**TASK OBJECTIVE**
The required result is the number of lines below that hold the word "https", stated without anything else.

==================================================

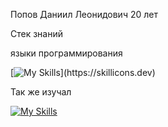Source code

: Попов Даниил Леонидович 20 лет

Стек знаний

языки программирования

[![My Skills](https://skillicons.dev/icons?i=cpp,cmake,github,qt,visualstudio,)](https://skillicons.dev)

Так же изучал

[![My Skills](https://skillicons.dev/icons?i=js,html,css,php,mysql,cs)](https://skillicons.dev)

==================================================

**REPLY**
2